When Liam’s stepmother, Kiri Talbot, was given 30 days to voluntarily leave Canada after her sponsorship was withdrawn during a divorce from Liam’s dad, the teen sent an email to the citizenship and immigration minister.

“I told him I would be losing my mom to immigration,” said the soft-spoken teen from his home in Kimberley in East Kootenay, where he lives with Talbot and four Siberian husky sled dogs. “I find it very unfair.

“This is the family I’ve known for years, at least half my life,” said Liam. “I can’t really see myself living in another home. The injustice will really tear apart this family.”

The teen is caught in the middle of a straightforward immigration story complicated by a messy human relationship.

It began in 2007, when Talbot, a geologist and former U.K. Bobby who bought a vacation home in Kimberley after falling in love with the area on a ski trip, acted as a caregiver for a friend of a friend’s two preteen children after their mother died.

In a year, she and the father, whom The Province isn’t naming because he declined through his lawyer to be interviewed, became involved romantically. Three years later they married.

But within months, Talbot ordered the daughter, then 16, out of her house because of behavioural and discipline issues and the couple separated, with Liam, then 14, choosing to stay with Talbot.

Talbot, who previously had only stayed in Canada for weeks or months at a time as a temporary resident, applied for permanent residency when she got married.

Her husband was her sponsor and his undertaking to support Talbot if necessary after she became a Canadian was approved in May 2012. At that time, coincidentally, the couple was trying to patch things up, but it didn’t work.

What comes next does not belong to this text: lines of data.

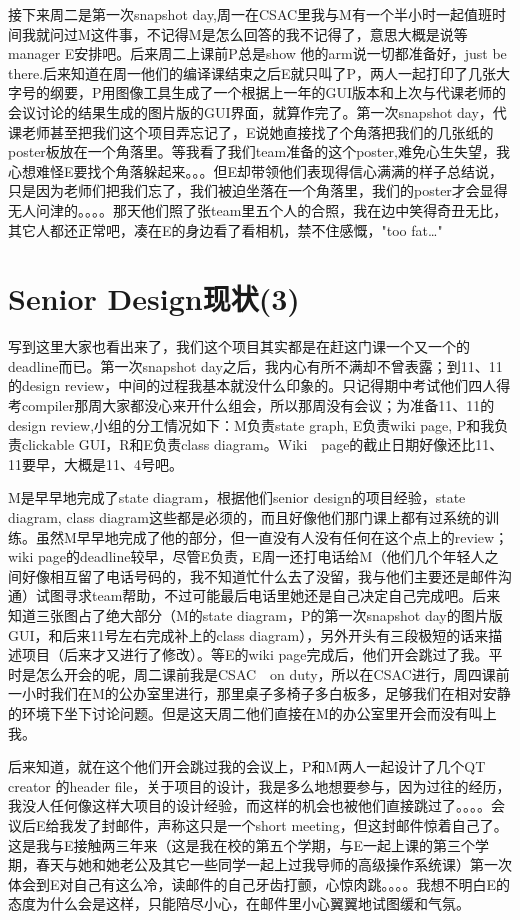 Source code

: \documentclass[12pt]{book}
\begin{document}
接下来周二是第一次snapshot day,周一在CSAC里我与M有一个半小时一起值班时间我就问过M这件事，不记得M是怎么回答的我不记得了，意思大概是说等manager E安排吧。后来周二上课前P总是show 他的arm说一切都准备好，just be there.后来知道在周一他们的编译课结束之后E就只叫了P，两人一起打印了几张大字号的纲要，P用图像工具生成了一个根据上一年的GUI版本和上次与代课老师的会议讨论的结果生成的图片版的GUI界面，就算作完了。第一次snapshot day，代课老师甚至把我们这个项目弄忘记了，E说她直接找了个角落把我们的几张纸的poster板放在一个角落里。等我看了我们team准备的这个poster,难免心生失望，我心想难怪E要找个角落躲起来。。。但E却带领他们表现得信心满满的样子总结说，只是因为老师们把我们忘了，我们被迫坐落在一个角落里，我们的poster才会显得无人问津的。。。。那天他们照了张team里五个人的合照，我在边中笑得奇丑无比，其它人都还正常吧，凑在E的身边看了看相机，禁不住感慨，"too fat…"
\section{Senior Design现状(3)}
\label{sec-21-3}
写到这里大家也看出来了，我们这个项目其实都是在赶这门课一个又一个的deadline而已。第一次snapshot day之后，我内心有所不满却不曾表露；到11、11的design review，中间的过程我基本就没什么印象的。只记得期中考试他们四人得考compiler那周大家都没心来开什么组会，所以那周没有会议；为准备11、11的design review,小组的分工情况如下：M负责state graph, E负责wiki page, P和我负责clickable GUI，R和E负责class diagram。Wiki　page的截止日期好像还比11、11要早，大概是11、4号吧。

M是早早地完成了state diagram，根据他们senior design的项目经验，state diagram, class diagram这些都是必须的，而且好像他们那门课上都有过系统的训练。虽然M早早地完成了他的部分，但一直没有人没有任何在这个点上的review；wiki page的deadline较早，尽管E负责，E周一还打电话给M（他们几个年轻人之间好像相互留了电话号码的，我不知道忙什么去了没留，我与他们主要还是邮件沟通）试图寻求team帮助，不过可能最后电话里她还是自己决定自己完成吧。后来知道三张图占了绝大部分（M的state diagram，P的第一次snapshot day的图片版GUI，和后来11号左右完成补上的class diagram），另外开头有三段极短的话来描述项目（后来才又进行了修改）。等E的wiki page完成后，他们开会跳过了我。平时是怎么开会的呢，周二课前我是CSAC　on duty，所以在CSAC进行，周四课前一小时我们在M的公办室里进行，那里桌子多椅子多白板多，足够我们在相对安静的环境下坐下讨论问题。但是这天周二他们直接在M的办公室里开会而没有叫上我。

后来知道，就在这个他们开会跳过我的会议上，P和M两人一起设计了几个QT　creator 的header file，关于项目的设计，我是多么地想要参与，因为过往的经历，我没人任何像这样大项目的设计经验，而这样的机会也被他们直接跳过了。。。。会议后E给我发了封邮件，声称这只是一个short meeting，但这封邮件惊着自己了。这是我与E接触两三年来（这是我在校的第五个学期，与E一起上课的第三个学期，春天与她和她老公及其它一些同学一起上过我导师的高级操作系统课）第一次体会到E对自己有这么冷，读邮件的自己牙齿打颤，心惊肉跳。。。。我想不明白E的态度为什么会是这样，只能陪尽小心，在邮件里小心翼翼地试图缓和气氛。
\end{document}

Despite her “implied status” granted to those awaiting permanent residency, Talbot nonetheless successfully applied for a two-year work permit in July 2012 because of her husband’s threats to withdraw his sponsorship.

And then in January 2013 she was happy to get a letter telling her that Citizenship and Immigration Canada (CIC) was “pleased to advise you that processing of your (permanent-residency) application has been completed.” She had only to wait for a letter from its Vancouver office, inviting her to come to the city to pay her $490 permanent-residence fee, which would confirm her as a Canadian.

But instead, two months later, she got a letter telling her that her estranged husband on Feb. 14, 2013, had withdrawn his sponsorship: “Your application … is therefore refused.”

“The irony is, even though he was sponsoring me, they moved in with me when we got married and I was actually supporting (her husband) and his kids,” she said.

In June 2014, a month before her work visa was to expire, Talbot applied for a six-month visitor’s visa. She wanted to extend her stay in Canada to attend a yet-to-be scheduled custody hearing at which she hopes to become Liam’s official guardian.

But instead, CIC advised her she had overstayed her work permit and sent her a letter asking her to voluntarily leave. It arrived on Nov. 12, 2014, and she has 30 days to comply. She fears the next step is a removal order.

“I have no idea (what will happen to Liam),” she said. “I lose sleep over it. If I have to go in early December, he’ll lose his whole family. I can’t imagine. I can’t get my head around it at the moment.

“He (Liam) feels so jaded,” she said. “He says, ‘Why is my own country not helping you to stay?’”

Talbot said it’s Liam’s choice not to live with his father and that’s not an option, even though his dad wants him to. She is hoping immigration will allow her to stay, given that she owns her own house and vehicle, is employable and can support herself.

“I need to stay here to take care of my stepson,” she said. “I can take my dogs, I can pack my bags and I can go live in the U.S. or in the U.K., where I have a whole network of support, but that doesn’t help Liam.”

Immigration officials weren’t available to comment.